The problem:
What must be returned is the number of lines in the records holding the word "https", with no other text.

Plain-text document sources
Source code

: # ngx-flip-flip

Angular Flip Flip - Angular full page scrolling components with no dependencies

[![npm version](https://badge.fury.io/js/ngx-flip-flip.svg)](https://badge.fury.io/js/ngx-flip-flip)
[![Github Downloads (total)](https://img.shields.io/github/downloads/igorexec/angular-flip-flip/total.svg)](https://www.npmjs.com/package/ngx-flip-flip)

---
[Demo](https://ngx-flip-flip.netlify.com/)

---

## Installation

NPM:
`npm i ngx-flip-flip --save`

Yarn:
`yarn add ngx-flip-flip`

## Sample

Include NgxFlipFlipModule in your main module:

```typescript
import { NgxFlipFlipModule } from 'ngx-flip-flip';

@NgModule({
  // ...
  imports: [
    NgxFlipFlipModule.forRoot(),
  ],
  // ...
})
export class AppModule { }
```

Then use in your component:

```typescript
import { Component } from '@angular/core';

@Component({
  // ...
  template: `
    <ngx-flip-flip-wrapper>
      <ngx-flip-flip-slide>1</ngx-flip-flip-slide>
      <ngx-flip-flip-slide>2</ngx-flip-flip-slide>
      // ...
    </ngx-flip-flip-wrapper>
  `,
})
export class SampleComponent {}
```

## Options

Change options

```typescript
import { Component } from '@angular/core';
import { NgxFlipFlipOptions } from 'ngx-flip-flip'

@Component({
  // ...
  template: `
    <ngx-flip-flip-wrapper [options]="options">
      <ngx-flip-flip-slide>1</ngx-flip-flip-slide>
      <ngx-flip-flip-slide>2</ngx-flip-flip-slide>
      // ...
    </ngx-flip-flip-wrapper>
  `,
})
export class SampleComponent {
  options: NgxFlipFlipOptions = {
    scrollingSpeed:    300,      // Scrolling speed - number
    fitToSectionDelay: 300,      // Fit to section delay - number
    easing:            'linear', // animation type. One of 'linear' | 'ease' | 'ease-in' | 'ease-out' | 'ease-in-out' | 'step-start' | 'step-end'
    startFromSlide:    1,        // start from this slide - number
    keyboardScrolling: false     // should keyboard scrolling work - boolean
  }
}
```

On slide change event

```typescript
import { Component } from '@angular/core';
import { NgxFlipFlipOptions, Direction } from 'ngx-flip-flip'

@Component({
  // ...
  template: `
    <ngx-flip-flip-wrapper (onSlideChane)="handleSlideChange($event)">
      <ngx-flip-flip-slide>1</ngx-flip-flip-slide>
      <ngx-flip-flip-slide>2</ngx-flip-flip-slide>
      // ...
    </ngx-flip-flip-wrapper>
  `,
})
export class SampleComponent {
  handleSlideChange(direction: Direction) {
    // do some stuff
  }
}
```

--

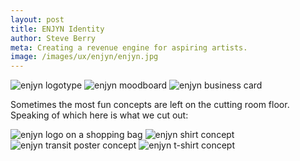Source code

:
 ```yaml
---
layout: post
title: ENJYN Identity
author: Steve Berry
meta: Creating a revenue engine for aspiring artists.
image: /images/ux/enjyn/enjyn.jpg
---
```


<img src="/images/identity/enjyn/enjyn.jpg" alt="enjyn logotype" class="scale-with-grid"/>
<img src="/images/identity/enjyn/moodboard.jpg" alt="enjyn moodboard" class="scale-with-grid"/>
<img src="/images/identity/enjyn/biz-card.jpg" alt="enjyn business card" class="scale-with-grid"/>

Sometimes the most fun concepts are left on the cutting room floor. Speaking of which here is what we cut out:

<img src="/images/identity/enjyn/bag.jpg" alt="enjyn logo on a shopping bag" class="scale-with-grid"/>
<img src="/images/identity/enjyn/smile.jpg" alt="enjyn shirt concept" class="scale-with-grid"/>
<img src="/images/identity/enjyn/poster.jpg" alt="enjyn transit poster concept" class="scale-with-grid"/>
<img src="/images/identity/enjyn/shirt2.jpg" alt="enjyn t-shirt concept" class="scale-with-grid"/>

Reply to the exercise:
3